TASK ITEM.
Your answer should be the full set of records, printed exactly as they stand.

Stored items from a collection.
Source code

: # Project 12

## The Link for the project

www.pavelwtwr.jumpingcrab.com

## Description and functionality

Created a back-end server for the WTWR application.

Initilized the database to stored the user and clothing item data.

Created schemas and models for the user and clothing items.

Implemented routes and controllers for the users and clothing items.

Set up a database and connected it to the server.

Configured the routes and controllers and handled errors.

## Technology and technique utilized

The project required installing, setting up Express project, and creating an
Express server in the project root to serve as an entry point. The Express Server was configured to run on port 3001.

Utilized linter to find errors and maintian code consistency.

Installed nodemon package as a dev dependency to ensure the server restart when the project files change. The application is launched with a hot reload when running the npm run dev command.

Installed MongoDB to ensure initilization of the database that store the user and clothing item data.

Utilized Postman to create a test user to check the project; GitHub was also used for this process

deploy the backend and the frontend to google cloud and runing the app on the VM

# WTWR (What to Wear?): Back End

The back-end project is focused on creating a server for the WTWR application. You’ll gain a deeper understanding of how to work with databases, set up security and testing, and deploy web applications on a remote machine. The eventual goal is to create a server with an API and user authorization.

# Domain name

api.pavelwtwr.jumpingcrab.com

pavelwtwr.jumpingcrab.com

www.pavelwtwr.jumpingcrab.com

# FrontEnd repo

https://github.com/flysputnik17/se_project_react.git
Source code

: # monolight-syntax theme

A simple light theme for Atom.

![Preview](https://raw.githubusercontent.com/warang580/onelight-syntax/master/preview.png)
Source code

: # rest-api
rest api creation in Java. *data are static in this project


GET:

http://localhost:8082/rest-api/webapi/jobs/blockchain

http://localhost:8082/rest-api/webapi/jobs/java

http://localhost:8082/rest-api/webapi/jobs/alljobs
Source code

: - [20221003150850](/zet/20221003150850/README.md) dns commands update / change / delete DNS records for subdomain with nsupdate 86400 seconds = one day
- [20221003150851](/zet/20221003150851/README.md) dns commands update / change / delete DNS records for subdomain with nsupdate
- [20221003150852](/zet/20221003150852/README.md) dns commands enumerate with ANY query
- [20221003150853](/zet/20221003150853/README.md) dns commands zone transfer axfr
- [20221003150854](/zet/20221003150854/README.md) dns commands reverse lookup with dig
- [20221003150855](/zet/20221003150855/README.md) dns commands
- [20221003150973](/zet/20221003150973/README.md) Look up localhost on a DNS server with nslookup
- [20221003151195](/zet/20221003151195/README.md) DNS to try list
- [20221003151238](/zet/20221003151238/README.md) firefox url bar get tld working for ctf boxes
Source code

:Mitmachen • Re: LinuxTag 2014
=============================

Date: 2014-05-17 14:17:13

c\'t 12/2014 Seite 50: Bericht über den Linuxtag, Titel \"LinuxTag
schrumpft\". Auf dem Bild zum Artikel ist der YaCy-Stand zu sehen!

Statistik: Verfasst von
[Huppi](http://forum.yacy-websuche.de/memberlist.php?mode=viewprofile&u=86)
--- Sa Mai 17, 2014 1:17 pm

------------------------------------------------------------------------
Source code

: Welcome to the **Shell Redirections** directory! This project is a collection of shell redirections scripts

EXERCISE SOLUTION.
Source code

: # Project 12

## The Link for the project

www.pavelwtwr.jumpingcrab.com

## Description and functionality

Created a back-end server for the WTWR application.

Initilized the database to stored the user and clothing item data.

Created schemas and models for the user and clothing items.

Implemented routes and controllers for the users and clothing items.

Set up a database and connected it to the server.

Configured the routes and controllers and handled errors.

## Technology and technique utilized

The project required installing, setting up Express project, and creating an
Express server in the project root to serve as an entry point. The Express Server was configured to run on port 3001.

Utilized linter to find errors and maintian code consistency.

Installed nodemon package as a dev dependency to ensure the server restart when the project files change. The application is launched with a hot reload when running the npm run dev command.

Installed MongoDB to ensure initilization of the database that store the user and clothing item data.

Utilized Postman to create a test user to check the project; GitHub was also used for this process

deploy the backend and the frontend to google cloud and runing the app on the VM

# WTWR (What to Wear?): Back End

The back-end project is focused on creating a server for the WTWR application. You’ll gain a deeper understanding of how to work with databases, set up security and testing, and deploy web applications on a remote machine. The eventual goal is to create a server with an API and user authorization.

# Domain name

api.pavelwtwr.jumpingcrab.com

pavelwtwr.jumpingcrab.com

www.pavelwtwr.jumpingcrab.com

# FrontEnd repo

https://github.com/flysputnik17/se_project_react.git
Source code

: # monolight-syntax theme

A simple light theme for Atom.

![Preview](https://raw.githubusercontent.com/warang580/onelight-syntax/master/preview.png)
Source code

: # rest-api
rest api creation in Java. *data are static in this project


GET:

http://localhost:8082/rest-api/webapi/jobs/blockchain

http://localhost:8082/rest-api/webapi/jobs/java

http://localhost:8082/rest-api/webapi/jobs/alljobs
Source code

: - [20221003150850](/zet/20221003150850/README.md) dns commands update / change / delete DNS records for subdomain with nsupdate 86400 seconds = one day
- [20221003150851](/zet/20221003150851/README.md) dns commands update / change / delete DNS records for subdomain with nsupdate
- [20221003150852](/zet/20221003150852/README.md) dns commands enumerate with ANY query
- [20221003150853](/zet/20221003150853/README.md) dns commands zone transfer axfr
- [20221003150854](/zet/20221003150854/README.md) dns commands reverse lookup with dig
- [20221003150855](/zet/20221003150855/README.md) dns commands
- [20221003150973](/zet/20221003150973/README.md) Look up localhost on a DNS server with nslookup
- [20221003151195](/zet/20221003151195/README.md) DNS to try list
- [20221003151238](/zet/20221003151238/README.md) firefox url bar get tld working for ctf boxes
Source code

:Mitmachen • Re: LinuxTag 2014
=============================

Date: 2014-05-17 14:17:13

c\'t 12/2014 Seite 50: Bericht über den Linuxtag, Titel \"LinuxTag
schrumpft\". Auf dem Bild zum Artikel ist der YaCy-Stand zu sehen!

Statistik: Verfasst von
[Huppi](http://forum.yacy-websuche.de/memberlist.php?mode=viewprofile&u=86)
--- Sa Mai 17, 2014 1:17 pm

------------------------------------------------------------------------
Source code

: Welcome to the **Shell Redirections** directory! This project is a collection of shell redirections scripts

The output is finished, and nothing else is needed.